“Recent advances in cloud computing may be allowing geostatistics to crunch more data, faster, but its merging with machine learning techniques that will continue to be the most exciting development in the next decade. This opens an entirely new landscape for applications in the mining sector.
In simplified terms, geostatistics are a set of model-driven algorithms, and machine learning can be seen as a data-driven approach. Combining them to get the best of both worlds is the holy grail of geological modelling. This is what we are doing at DataCloud, especially when a client asks us to integrate massive datasets and visualise their orebody in new ways to gain new insights.
A mine site is full of orebody knowledge, evolution of rock, geochemistry, mineralogy, hyperspectral, geometallurgy and more. All this data collected is challenging to incorporate into a consistent spatial model: geostatistics can struggle with large amounts of disparate data types. On the other hand, it can be difficult to incorporate spatial constraints in machine learning models. Now they can support each other: model-driven geological features incorporated into machine learning frameworks that explicitly consider spatial correlation as well as uncertainty. There is no silver bullet here. Geostatistics and machine learning are powerful tools on their own, but building a framework that takes advantage of the strength of both approaches is the best way forward to invent powerful new algorithms and workflows.”

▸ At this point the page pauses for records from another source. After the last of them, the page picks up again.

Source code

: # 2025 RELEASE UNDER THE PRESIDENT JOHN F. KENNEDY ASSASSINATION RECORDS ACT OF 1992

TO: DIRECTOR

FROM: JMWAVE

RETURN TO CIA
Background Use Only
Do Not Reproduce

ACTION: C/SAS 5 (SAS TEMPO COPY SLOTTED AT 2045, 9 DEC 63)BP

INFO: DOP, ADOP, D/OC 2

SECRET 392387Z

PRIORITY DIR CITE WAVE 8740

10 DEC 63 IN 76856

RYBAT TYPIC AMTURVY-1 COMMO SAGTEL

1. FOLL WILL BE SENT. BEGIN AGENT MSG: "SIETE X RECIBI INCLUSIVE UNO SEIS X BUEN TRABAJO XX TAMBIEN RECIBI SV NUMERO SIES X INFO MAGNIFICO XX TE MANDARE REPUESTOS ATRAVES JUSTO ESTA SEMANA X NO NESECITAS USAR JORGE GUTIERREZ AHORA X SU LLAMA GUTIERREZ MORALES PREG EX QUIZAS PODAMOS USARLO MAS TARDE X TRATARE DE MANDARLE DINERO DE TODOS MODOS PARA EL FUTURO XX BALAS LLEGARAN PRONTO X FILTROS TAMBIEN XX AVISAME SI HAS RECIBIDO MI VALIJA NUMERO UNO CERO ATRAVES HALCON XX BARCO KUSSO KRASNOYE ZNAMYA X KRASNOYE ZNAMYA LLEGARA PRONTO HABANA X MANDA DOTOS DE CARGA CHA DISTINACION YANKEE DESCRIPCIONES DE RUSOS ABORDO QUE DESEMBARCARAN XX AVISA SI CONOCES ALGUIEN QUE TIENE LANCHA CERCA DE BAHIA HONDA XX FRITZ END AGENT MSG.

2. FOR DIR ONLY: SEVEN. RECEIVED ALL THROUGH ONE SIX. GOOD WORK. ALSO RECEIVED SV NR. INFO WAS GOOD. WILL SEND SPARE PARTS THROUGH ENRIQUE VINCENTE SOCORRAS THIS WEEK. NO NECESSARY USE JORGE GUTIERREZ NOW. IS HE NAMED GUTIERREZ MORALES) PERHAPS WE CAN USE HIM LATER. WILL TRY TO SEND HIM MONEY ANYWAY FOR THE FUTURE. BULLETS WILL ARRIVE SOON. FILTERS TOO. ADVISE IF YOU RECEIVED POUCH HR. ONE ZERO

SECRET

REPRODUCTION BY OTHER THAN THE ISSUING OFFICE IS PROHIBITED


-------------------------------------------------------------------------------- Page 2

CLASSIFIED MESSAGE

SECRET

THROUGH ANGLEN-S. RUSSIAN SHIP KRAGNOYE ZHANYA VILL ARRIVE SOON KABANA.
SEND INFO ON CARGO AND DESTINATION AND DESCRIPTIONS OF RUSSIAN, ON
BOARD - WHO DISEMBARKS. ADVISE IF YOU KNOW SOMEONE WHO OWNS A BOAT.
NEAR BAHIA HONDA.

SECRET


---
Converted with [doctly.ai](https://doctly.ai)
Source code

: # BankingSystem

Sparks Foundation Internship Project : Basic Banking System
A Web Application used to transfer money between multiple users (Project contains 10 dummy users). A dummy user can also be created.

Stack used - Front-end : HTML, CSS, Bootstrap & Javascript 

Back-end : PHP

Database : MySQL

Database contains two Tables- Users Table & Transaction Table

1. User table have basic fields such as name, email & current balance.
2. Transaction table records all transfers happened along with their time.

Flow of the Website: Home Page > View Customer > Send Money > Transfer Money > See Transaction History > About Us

https://www.engineerlive.com/content/how-can-drill-blast-operations-make-mining-more-sustainable
Comments
I've got no idea about machine learning or geostatistics (yet), but I've had the chance to delve a little deeper into data territory in optimization project. Most of the more recent papers I've read along the way have not changed a lot in their approach. I look forward to the new insights that will evolve as these technologies and their combination become more mainstream in the coming years. Fascinating stuff which I'd certainly love to see in action.